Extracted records
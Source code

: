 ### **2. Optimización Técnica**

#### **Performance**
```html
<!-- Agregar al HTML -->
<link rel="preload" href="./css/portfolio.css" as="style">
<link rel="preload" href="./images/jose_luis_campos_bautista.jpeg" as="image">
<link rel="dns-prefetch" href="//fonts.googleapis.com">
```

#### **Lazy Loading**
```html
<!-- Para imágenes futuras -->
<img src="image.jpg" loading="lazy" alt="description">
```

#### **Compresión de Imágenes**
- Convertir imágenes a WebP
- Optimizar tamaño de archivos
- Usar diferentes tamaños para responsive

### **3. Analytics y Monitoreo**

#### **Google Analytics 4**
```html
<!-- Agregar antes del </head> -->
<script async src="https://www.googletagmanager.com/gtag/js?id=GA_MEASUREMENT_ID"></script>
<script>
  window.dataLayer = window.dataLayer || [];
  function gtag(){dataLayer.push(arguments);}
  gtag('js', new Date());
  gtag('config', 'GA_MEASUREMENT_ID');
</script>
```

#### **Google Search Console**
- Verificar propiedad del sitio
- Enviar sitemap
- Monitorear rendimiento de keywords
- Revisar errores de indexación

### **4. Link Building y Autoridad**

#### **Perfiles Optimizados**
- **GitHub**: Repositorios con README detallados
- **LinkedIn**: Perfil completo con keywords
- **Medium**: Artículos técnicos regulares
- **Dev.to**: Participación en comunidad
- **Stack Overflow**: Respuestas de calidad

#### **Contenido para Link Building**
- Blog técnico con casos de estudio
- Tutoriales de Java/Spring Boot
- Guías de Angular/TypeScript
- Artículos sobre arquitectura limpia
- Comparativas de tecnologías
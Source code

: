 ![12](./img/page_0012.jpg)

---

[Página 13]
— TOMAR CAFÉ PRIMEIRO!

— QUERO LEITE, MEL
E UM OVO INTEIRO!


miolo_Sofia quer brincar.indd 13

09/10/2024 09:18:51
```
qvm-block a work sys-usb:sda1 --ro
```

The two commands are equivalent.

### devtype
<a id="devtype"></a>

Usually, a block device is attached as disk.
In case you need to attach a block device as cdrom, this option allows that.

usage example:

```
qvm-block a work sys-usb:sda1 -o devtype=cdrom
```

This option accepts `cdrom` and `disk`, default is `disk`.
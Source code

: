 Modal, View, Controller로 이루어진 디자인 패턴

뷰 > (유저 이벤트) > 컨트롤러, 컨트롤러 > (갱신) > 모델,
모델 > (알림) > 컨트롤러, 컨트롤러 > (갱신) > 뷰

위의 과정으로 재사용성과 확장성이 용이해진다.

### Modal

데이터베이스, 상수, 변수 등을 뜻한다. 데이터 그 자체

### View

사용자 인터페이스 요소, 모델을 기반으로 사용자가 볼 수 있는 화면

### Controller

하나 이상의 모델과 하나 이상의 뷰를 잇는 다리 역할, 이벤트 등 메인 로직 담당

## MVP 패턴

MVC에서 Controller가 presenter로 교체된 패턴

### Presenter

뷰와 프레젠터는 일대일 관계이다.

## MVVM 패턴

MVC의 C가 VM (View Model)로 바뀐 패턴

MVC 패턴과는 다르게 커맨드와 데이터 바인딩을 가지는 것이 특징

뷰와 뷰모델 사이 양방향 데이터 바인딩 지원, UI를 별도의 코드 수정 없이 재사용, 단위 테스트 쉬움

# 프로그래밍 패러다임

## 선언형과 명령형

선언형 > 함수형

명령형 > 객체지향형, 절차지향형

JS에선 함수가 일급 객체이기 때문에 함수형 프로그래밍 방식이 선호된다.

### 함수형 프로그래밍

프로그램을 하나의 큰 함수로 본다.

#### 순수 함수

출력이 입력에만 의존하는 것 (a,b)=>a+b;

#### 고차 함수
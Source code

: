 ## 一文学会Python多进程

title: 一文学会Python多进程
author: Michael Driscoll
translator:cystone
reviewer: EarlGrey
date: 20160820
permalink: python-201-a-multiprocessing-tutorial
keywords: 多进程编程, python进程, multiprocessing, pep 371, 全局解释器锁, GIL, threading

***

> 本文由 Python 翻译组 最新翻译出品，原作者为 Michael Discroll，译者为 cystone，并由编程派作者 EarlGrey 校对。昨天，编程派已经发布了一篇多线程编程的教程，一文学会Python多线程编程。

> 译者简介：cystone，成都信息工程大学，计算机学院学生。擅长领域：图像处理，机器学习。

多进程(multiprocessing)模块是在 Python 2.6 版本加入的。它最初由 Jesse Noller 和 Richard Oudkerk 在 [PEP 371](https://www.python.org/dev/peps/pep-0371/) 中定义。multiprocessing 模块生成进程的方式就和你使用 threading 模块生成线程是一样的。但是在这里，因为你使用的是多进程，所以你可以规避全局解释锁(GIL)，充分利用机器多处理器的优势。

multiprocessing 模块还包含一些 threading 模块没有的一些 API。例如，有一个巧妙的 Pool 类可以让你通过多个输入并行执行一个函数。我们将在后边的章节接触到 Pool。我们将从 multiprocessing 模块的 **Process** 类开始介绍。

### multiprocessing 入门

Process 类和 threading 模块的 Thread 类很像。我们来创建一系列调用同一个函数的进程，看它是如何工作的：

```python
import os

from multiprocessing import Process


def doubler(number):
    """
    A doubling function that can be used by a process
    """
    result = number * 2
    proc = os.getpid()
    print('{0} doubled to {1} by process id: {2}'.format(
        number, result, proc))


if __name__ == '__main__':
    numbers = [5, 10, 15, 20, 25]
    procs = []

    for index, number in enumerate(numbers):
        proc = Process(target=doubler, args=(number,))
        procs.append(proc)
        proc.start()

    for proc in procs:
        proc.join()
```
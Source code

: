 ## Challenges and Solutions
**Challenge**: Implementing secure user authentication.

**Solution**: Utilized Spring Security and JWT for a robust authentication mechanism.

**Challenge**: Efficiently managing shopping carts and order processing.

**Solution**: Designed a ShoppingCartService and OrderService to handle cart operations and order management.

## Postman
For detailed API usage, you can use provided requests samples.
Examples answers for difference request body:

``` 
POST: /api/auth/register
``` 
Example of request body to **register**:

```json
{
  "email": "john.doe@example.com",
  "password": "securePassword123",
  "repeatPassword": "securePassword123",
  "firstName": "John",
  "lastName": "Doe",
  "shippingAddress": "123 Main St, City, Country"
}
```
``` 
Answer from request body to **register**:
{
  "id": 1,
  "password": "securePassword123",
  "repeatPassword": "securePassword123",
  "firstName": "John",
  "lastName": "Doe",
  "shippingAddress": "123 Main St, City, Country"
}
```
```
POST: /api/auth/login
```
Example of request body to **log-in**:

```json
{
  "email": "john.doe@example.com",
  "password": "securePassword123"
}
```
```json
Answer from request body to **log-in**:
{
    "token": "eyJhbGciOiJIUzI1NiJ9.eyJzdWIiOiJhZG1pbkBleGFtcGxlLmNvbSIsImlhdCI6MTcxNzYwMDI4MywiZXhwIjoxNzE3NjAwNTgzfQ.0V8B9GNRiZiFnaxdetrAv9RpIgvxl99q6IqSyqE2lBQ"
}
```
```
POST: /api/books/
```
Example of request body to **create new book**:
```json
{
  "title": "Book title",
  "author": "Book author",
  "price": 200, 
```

▶ [Problem]
Write the number of lines in the data above that contain "import", adding no other words.

▶ [The answer]
2